Figure 8a shows the reconstructed respiration from the thoracic impedance by the proposed EMD-based method. Its instantaneous amplitude (red line) was computed based on Equation (14). The Hilbert spectrum derived from respiration-related IMFs individually displays detailed respiratory properties (
Figure 8b), whereas the aggregated spectrum from all respiration-related IMFs shows a clear time-related respiratory pattern (
Figure 8c).
Figure 8.
(a) Cheyne–Stokes respiration and its instantaneous amplitude (red line) reconstructed from the thoracic impedance by the proposed EMD-based method in a patient with congestive heart failure; (b) detailed respiratory properties displayed in the Hilbert spectrum estimated from respiration-related intrinsic mode functions (IMFs) individually; (c) a clear time-related respiratory pattern displayed in the aggregated spectrum from all respiration-related IMFs.
Figure 8.
(a) Cheyne–Stokes respiration and its instantaneous amplitude (red line) reconstructed from the thoracic impedance by the proposed EMD-based method in a patient with congestive heart failure; (b) detailed respiratory properties displayed in the Hilbert spectrum estimated from respiration-related intrinsic mode functions (IMFs) individually; (c) a clear time-related respiratory pattern displayed in the aggregated spectrum from all respiration-related IMFs.
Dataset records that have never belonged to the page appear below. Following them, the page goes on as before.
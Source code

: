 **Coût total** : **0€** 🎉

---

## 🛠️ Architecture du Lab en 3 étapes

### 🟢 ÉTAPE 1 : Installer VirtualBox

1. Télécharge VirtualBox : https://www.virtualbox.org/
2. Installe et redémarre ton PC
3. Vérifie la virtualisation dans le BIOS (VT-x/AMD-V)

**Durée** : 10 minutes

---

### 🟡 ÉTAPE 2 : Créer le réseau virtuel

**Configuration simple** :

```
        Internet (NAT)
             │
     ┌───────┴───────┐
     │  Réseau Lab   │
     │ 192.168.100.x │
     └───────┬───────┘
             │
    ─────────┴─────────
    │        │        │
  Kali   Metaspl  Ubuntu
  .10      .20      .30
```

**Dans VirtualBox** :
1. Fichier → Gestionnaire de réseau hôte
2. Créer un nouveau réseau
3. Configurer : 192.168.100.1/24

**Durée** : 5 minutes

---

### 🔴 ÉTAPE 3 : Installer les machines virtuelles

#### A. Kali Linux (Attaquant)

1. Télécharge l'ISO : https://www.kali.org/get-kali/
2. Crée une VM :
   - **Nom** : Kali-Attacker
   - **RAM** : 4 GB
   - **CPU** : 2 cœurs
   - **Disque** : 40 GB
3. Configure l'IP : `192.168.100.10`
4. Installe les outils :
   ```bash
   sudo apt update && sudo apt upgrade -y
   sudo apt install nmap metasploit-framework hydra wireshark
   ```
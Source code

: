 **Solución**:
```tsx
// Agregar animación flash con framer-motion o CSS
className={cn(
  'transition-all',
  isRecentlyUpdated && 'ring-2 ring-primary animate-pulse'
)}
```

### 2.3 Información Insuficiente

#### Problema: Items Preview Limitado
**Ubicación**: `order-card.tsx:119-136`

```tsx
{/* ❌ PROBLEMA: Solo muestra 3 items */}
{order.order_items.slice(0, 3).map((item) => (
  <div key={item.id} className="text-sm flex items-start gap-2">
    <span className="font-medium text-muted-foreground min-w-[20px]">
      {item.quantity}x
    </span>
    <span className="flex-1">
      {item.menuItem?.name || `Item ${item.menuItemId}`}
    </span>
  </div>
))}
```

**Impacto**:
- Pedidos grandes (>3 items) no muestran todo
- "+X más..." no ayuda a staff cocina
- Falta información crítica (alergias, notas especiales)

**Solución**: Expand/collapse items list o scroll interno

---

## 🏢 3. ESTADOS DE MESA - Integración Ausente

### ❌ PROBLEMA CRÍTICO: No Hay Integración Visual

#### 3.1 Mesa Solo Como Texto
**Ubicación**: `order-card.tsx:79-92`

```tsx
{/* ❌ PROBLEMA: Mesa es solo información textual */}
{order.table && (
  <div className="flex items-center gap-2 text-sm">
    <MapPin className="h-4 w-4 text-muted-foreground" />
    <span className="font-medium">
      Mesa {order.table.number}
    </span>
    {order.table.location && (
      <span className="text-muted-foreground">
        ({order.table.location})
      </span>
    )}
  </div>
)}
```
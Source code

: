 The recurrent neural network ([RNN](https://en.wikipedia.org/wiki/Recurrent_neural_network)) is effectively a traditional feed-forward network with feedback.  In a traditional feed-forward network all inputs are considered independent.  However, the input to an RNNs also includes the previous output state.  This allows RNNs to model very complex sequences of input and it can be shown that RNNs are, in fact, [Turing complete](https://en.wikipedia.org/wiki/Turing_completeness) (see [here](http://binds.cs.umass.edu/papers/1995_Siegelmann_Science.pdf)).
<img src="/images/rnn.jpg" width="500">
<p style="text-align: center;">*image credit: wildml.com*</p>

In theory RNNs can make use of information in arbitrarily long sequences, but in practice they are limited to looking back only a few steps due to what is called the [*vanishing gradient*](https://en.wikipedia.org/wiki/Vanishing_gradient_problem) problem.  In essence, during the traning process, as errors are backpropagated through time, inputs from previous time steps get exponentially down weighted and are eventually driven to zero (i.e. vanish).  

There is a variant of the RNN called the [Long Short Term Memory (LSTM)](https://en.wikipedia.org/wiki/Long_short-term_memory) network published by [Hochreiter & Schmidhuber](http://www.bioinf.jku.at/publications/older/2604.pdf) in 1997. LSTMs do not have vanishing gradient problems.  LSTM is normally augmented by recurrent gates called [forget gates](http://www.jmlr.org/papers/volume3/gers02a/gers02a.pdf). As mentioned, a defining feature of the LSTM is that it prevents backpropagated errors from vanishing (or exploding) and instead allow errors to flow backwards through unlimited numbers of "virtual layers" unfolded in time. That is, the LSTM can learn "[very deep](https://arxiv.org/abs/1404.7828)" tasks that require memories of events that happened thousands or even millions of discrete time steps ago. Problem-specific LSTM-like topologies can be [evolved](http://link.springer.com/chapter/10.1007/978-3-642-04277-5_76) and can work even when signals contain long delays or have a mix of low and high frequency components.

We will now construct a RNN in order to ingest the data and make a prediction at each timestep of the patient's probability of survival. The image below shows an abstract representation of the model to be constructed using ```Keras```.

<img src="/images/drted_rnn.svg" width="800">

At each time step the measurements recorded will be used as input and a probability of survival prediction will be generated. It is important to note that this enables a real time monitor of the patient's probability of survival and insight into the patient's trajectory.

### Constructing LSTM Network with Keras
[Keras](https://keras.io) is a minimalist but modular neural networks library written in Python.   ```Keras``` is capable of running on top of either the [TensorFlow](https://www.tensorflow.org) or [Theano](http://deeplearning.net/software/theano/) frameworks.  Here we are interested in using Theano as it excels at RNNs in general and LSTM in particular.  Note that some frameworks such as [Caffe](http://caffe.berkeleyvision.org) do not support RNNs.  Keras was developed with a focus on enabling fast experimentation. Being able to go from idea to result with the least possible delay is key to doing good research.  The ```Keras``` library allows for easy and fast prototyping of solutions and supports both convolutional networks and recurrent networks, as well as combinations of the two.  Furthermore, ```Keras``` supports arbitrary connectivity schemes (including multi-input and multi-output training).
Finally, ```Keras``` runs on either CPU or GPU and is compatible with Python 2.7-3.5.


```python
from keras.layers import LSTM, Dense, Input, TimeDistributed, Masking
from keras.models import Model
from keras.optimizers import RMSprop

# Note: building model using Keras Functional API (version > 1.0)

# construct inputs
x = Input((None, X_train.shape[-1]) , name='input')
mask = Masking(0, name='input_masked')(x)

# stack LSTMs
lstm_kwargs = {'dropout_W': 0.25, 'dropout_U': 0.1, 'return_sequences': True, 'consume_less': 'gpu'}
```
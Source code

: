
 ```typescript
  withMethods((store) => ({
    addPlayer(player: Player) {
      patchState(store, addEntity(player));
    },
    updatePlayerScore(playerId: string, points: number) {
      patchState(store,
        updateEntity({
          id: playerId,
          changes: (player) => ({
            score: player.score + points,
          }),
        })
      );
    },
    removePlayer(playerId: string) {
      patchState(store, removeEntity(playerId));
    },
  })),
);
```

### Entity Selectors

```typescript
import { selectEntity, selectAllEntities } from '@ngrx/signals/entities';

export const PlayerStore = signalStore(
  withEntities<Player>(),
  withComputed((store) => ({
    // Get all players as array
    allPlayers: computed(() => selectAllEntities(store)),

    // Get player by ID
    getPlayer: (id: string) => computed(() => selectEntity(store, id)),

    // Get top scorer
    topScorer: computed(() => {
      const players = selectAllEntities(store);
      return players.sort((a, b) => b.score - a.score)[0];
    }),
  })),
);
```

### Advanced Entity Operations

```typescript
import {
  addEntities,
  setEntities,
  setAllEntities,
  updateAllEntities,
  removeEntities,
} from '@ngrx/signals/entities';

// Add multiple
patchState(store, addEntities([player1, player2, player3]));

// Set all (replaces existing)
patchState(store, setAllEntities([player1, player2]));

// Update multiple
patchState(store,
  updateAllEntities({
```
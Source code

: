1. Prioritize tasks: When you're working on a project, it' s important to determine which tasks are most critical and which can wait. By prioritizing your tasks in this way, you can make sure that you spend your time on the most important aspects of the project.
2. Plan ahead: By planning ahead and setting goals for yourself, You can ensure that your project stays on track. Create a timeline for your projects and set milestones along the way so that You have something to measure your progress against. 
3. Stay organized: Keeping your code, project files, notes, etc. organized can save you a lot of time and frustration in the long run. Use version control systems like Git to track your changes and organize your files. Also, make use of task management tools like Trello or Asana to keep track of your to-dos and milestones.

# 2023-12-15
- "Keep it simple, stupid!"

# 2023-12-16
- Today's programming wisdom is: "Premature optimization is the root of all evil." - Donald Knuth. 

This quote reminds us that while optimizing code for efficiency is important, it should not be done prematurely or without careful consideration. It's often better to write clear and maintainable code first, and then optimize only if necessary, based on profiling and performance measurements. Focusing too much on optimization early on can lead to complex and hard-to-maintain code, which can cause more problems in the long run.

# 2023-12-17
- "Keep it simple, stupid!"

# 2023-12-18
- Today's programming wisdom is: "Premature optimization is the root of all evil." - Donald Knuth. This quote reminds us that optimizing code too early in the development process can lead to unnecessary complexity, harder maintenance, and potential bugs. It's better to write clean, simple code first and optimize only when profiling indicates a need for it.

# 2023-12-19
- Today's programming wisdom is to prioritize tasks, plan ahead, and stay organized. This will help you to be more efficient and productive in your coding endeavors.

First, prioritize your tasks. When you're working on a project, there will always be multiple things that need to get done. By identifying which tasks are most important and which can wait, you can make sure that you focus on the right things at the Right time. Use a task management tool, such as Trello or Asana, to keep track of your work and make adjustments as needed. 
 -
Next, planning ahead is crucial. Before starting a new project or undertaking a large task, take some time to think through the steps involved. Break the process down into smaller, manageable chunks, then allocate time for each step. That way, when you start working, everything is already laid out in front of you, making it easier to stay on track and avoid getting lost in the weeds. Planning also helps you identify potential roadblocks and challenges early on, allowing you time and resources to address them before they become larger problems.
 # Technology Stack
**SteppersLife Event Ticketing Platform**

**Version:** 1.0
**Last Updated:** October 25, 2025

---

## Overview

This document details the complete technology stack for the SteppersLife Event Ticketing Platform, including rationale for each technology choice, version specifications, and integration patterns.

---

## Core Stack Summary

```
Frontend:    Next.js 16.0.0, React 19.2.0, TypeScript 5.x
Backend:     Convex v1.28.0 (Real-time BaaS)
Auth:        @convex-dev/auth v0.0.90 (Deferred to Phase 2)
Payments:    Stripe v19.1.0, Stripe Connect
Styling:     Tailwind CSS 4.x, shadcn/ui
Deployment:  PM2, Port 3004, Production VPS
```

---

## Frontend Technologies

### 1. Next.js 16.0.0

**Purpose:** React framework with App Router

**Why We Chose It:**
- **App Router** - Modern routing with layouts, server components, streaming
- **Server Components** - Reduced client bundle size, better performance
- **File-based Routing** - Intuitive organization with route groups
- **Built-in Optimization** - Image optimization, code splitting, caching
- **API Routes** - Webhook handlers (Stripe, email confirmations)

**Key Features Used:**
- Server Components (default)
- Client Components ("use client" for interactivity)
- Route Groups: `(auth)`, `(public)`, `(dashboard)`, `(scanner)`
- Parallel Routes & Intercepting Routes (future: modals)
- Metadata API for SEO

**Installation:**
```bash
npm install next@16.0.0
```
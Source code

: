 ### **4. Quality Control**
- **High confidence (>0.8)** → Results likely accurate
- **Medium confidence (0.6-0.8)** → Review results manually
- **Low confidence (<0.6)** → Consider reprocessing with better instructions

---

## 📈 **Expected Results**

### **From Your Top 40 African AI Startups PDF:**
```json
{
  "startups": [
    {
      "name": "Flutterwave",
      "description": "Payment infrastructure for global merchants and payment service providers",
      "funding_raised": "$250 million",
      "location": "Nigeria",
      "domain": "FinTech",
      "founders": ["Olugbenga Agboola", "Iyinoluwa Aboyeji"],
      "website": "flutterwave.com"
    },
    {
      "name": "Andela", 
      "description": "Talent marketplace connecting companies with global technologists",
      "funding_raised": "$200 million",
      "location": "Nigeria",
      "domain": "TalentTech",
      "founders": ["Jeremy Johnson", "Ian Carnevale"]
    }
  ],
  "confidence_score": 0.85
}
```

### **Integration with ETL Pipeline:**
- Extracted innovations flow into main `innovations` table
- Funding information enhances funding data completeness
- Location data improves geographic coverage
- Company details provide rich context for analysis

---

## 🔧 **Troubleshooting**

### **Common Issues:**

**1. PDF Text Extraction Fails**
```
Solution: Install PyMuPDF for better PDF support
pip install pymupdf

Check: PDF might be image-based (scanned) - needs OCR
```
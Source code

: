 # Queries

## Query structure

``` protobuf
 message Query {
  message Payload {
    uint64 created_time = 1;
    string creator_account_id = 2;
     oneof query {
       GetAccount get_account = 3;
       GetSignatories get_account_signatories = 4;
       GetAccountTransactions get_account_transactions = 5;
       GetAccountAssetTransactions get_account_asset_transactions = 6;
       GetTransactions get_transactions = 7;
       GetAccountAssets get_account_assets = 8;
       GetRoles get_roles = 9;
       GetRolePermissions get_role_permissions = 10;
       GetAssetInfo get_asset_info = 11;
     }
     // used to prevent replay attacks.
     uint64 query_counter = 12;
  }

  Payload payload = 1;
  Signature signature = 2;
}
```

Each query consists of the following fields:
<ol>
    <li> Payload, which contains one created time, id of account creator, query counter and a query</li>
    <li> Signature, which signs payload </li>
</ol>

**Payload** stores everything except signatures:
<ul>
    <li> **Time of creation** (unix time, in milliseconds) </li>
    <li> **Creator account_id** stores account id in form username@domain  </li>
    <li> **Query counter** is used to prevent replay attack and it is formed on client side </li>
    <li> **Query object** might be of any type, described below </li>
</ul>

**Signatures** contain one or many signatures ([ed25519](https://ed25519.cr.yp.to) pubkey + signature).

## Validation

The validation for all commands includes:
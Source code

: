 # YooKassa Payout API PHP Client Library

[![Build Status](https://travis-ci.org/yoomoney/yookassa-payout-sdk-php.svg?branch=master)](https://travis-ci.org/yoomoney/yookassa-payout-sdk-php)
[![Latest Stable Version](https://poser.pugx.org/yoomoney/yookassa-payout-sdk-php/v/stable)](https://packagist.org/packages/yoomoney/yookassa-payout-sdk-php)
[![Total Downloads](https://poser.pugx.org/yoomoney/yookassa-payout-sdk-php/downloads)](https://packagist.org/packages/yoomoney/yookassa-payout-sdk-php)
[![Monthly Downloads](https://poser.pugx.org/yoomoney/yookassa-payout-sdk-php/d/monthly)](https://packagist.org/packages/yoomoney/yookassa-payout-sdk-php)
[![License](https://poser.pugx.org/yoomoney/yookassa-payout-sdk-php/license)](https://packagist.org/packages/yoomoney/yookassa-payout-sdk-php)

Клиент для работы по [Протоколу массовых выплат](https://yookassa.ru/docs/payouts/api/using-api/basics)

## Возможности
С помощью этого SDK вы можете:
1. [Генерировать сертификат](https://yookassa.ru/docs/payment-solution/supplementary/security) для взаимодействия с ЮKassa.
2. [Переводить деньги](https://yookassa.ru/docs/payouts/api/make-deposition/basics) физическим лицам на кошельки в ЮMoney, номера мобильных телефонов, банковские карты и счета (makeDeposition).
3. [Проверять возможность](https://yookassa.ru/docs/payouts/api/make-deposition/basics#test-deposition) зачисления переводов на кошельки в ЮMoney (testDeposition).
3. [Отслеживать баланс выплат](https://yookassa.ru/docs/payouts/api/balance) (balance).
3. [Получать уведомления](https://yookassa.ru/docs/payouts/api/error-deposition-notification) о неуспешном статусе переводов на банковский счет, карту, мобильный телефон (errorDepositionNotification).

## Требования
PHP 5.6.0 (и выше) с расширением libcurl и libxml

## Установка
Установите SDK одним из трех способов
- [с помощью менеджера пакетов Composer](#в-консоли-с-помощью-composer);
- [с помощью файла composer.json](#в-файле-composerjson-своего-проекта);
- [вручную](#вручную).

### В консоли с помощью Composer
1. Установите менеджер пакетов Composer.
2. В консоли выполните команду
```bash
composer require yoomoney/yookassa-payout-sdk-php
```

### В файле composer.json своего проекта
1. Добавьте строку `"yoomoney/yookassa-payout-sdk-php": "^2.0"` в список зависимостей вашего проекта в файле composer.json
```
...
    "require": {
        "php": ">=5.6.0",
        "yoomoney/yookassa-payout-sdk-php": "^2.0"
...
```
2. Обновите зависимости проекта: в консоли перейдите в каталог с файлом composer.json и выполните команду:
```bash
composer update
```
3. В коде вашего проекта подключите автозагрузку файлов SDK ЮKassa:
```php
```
Long-term ambulatory Holter electrocardiogram recordings and analysis are widely used to detect cardiac arrhythmia or probe autonomic nervous function through heart rate variability analysis. Polysomnography recording helps detect respiratory disorders during sleep. The purposes of these two examinations are different and are usually performed individually. However, many patients with cardiovascular dysfunction also have respiratory disorders. The occurrence of central sleep apnea has been demonstrated to be relative to clinical outcomes, atrial arrhythmia, or ventricular arrhythmia in patients with heart failure [
2,
3,
19]. Moreover, the autonomic nervous system and respiratory control system have a reciprocal interaction. Reduced cardio-respiratory coupling was observed in severe obstructive sleep apnea compared to patients with no or mild obstructive sleep apnea [
20]. Incompletely developed cardio-respiratory coupling was noted in very pre-term neonates [
21].
Impedance plethysmography needs little adjustment to maintain close attachment between a sensor and the human body since its sensor is just the human body itself. Compared to polysomnography monitoring, impedance plethysmography with other physiological signals such as electrocardiography, etc. is more convenient and comfortable, and is quite suitable for the assessments of respiratory and cardio-respiratory disorders in patients with sleep apnea or cardiovascular impairment, preterm infants, and so on. Similar to respiratory sensor belts, thoracic impedance is also disturbed by upper-body movements. Because the interference of motion disturbance upon the measured signal is not linear, the induced motion artifacts cannot be easily removed by linear filtering. The proposed motion artifact detection can isolate the affected portion to avoid incorrectly interpreting it as a respiratory component, whereas this is important for analyzing long-term respiration.